[Task instructions]
Go through the records, and copy each line in which the string "Identity" is present.

____

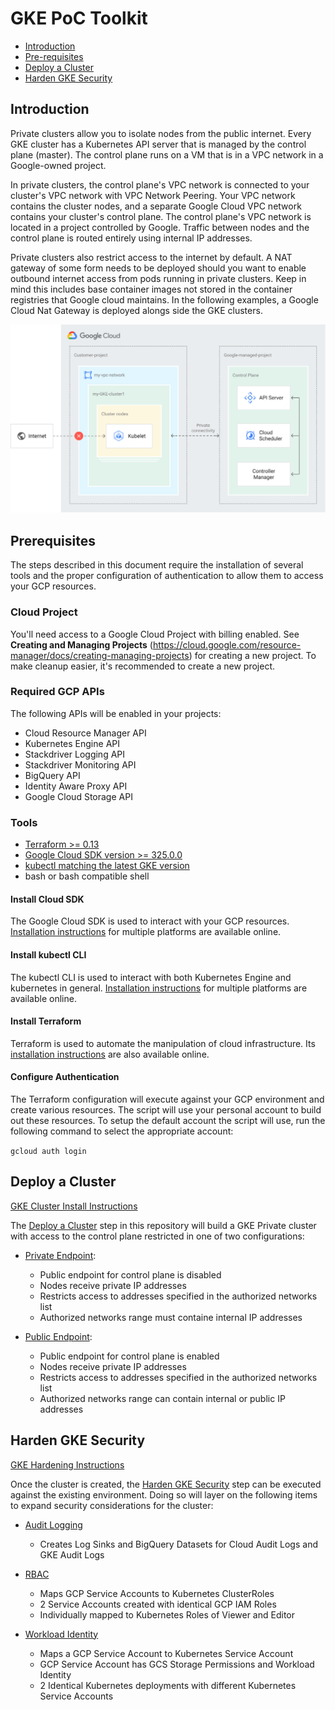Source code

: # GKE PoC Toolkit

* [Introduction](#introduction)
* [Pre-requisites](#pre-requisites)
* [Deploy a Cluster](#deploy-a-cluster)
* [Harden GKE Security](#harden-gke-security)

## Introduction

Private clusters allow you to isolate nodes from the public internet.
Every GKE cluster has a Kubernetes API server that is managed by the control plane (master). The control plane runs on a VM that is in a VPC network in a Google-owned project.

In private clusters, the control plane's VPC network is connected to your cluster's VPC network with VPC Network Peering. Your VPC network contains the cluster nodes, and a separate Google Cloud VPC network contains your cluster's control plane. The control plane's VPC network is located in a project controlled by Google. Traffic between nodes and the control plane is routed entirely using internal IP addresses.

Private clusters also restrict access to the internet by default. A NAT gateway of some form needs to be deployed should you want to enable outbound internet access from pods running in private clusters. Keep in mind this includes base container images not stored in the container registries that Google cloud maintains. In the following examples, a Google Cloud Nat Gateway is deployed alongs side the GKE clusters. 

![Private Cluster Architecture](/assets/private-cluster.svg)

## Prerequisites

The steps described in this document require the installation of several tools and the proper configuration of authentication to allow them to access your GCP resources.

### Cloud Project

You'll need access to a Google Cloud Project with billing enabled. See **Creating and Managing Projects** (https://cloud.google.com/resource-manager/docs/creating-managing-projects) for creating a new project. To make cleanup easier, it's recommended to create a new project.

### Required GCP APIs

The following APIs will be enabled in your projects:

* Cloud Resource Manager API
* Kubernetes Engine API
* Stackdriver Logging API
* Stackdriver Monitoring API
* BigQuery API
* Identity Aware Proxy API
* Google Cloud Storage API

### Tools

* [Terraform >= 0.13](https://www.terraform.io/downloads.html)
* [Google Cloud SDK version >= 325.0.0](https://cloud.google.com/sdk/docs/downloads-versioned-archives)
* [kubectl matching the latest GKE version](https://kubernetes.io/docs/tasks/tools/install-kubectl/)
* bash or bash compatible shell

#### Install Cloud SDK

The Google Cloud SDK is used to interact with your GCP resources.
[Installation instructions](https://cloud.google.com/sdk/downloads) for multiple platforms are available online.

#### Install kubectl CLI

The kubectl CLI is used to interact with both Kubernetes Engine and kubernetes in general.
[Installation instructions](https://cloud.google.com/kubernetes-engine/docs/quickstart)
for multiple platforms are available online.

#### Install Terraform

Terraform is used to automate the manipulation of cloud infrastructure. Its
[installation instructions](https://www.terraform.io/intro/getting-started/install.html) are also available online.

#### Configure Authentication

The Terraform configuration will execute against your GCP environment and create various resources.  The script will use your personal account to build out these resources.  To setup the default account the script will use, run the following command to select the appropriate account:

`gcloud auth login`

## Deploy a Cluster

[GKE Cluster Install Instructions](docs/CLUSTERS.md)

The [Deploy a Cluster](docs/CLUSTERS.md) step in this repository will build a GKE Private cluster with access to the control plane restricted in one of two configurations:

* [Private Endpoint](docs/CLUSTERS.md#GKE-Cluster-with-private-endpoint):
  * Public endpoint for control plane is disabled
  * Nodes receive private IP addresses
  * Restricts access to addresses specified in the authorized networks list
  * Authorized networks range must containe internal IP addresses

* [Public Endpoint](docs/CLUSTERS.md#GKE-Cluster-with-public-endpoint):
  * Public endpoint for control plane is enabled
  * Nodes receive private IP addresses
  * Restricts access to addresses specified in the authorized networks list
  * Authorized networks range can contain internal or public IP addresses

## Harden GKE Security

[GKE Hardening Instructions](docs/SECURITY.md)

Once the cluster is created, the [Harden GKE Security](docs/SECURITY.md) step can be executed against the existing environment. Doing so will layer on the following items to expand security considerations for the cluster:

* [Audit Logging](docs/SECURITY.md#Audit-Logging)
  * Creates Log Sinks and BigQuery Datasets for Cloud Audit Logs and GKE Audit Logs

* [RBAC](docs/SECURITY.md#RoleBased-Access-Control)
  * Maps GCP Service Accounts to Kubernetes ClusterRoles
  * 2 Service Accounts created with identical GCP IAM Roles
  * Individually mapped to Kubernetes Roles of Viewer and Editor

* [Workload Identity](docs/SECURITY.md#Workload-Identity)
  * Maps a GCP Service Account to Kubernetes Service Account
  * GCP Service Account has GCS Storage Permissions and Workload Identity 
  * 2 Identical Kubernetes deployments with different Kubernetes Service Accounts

____

[Answer]
* Identity Aware Proxy API
* [Workload Identity](docs/SECURITY.md#Workload-Identity)
  * GCP Service Account has GCS Storage Permissions and Workload Identity 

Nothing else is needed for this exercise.